• _Exercise brief_
Once the pictures are removed, output the remaining entries exactly as given.

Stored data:
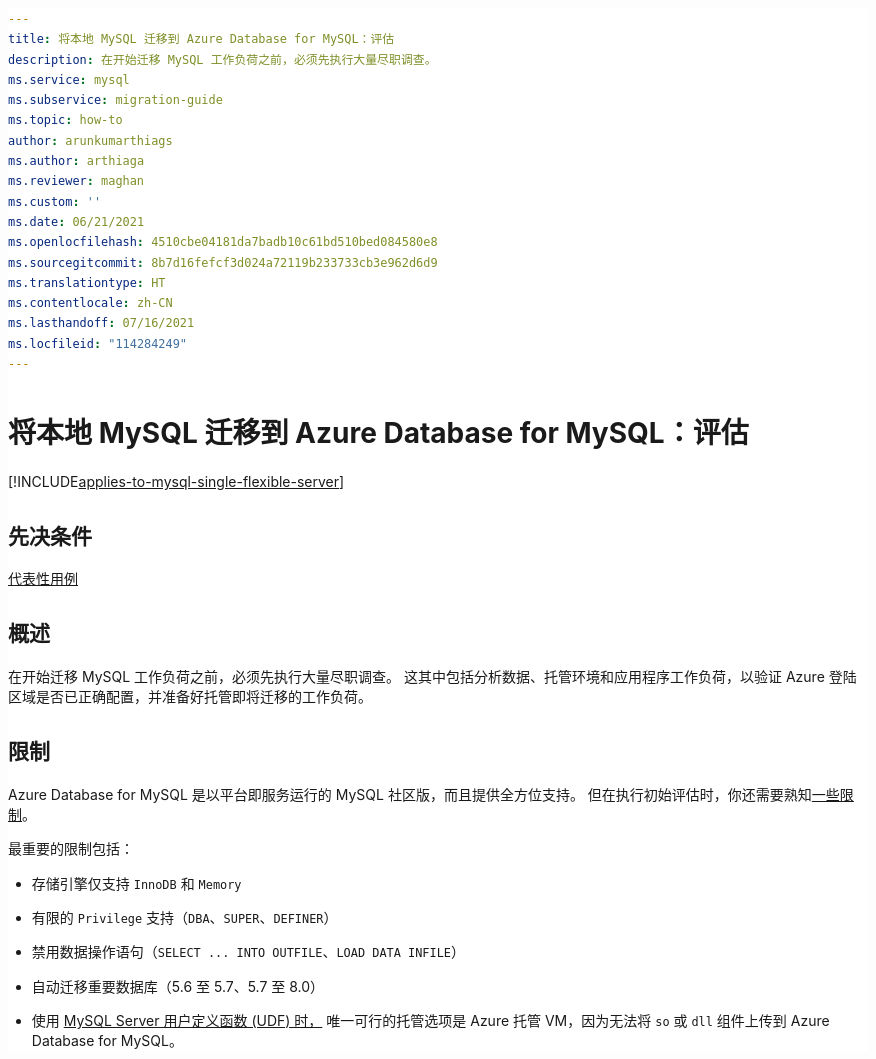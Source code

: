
 ```yaml
---
title: 将本地 MySQL 迁移到 Azure Database for MySQL：评估
description: 在开始迁移 MySQL 工作负荷之前，必须先执行大量尽职调查。
ms.service: mysql
ms.subservice: migration-guide
ms.topic: how-to
author: arunkumarthiags
ms.author: arthiaga
ms.reviewer: maghan
ms.custom: ''
ms.date: 06/21/2021
ms.openlocfilehash: 4510cbe04181da7badb10c61bd510bed084580e8
ms.sourcegitcommit: 8b7d16fefcf3d024a72119b233733cb3e962d6d9
ms.translationtype: HT
ms.contentlocale: zh-CN
ms.lasthandoff: 07/16/2021
ms.locfileid: "114284249"
---
```

# <a name="migrate-mysql-on-premises-to-azure-database-for-mysql-assessment"></a>将本地 MySQL 迁移到 Azure Database for MySQL：评估

[!INCLUDE[applies-to-mysql-single-flexible-server](../../includes/applies-to-mysql-single-flexible-server.md)]

## <a name="prerequisites"></a>先决条件

[代表性用例](02-representative-use-case.md)

## <a name="overview"></a>概述

在开始迁移 MySQL 工作负荷之前，必须先执行大量尽职调查。 这其中包括分析数据、托管环境和应用程序工作负荷，以验证 Azure 登陆区域是否已正确配置，并准备好托管即将迁移的工作负荷。

## <a name="limitations"></a>限制

Azure Database for MySQL 是以平台即服务运行的 MySQL 社区版，而且提供全方位支持。 但在执行初始评估时，你还需要熟知[一些限制](../../concepts-limits.md)。

最重要的限制包括：

  - 存储引擎仅支持 `InnoDB` 和 `Memory`

  - 有限的 `Privilege` 支持（`DBA`、`SUPER`、`DEFINER`）

  - 禁用数据操作语句（`SELECT ... INTO OUTFILE`、`LOAD DATA INFILE`）

  - 自动迁移重要数据库（5.6 至 5.7、5.7 至 8.0）

  - 使用 [MySQL Server 用户定义函数 (UDF) 时，](https://dev.mysql.com/doc/refman/5.7/en/server-udfs.html) 唯一可行的托管选项是 Azure 托管 VM，因为无法将 `so` 或 `dll` 组件上传到 Azure Database for MySQL。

• _Solved exercise_
Source code

:
 ```yaml
---
title: 将本地 MySQL 迁移到 Azure Database for MySQL：评估
description: 在开始迁移 MySQL 工作负荷之前，必须先执行大量尽职调查。
ms.service: mysql
ms.subservice: migration-guide
ms.topic: how-to
author: arunkumarthiags
ms.author: arthiaga
ms.reviewer: maghan
ms.custom: ''
ms.date: 06/21/2021
ms.openlocfilehash: 4510cbe04181da7badb10c61bd510bed084580e8
ms.sourcegitcommit: 8b7d16fefcf3d024a72119b233733cb3e962d6d9
ms.translationtype: HT
ms.contentlocale: zh-CN
ms.lasthandoff: 07/16/2021
ms.locfileid: "114284249"
---
```

# <a name="migrate-mysql-on-premises-to-azure-database-for-mysql-assessment"></a>将本地 MySQL 迁移到 Azure Database for MySQL：评估

[!INCLUDE[applies-to-mysql-single-flexible-server](../../includes/applies-to-mysql-single-flexible-server.md)]

## <a name="prerequisites"></a>先决条件

[代表性用例](02-representative-use-case.md)

## <a name="overview"></a>概述

在开始迁移 MySQL 工作负荷之前，必须先执行大量尽职调查。 这其中包括分析数据、托管环境和应用程序工作负荷，以验证 Azure 登陆区域是否已正确配置，并准备好托管即将迁移的工作负荷。

## <a name="limitations"></a>限制

Azure Database for MySQL 是以平台即服务运行的 MySQL 社区版，而且提供全方位支持。 但在执行初始评估时，你还需要熟知[一些限制](../../concepts-limits.md)。

最重要的限制包括：

  - 存储引擎仅支持 `InnoDB` 和 `Memory`

  - 有限的 `Privilege` 支持（`DBA`、`SUPER`、`DEFINER`）

  - 禁用数据操作语句（`SELECT ... INTO OUTFILE`、`LOAD DATA INFILE`）

  - 自动迁移重要数据库（5.6 至 5.7、5.7 至 8.0）

  - 使用 [MySQL Server 用户定义函数 (UDF) 时，](https://dev.mysql.com/doc/refman/5.7/en/server-udfs.html) 唯一可行的托管选项是 Azure 托管 VM，因为无法将 `so` 或 `dll` 组件上传到 Azure Database for MySQL。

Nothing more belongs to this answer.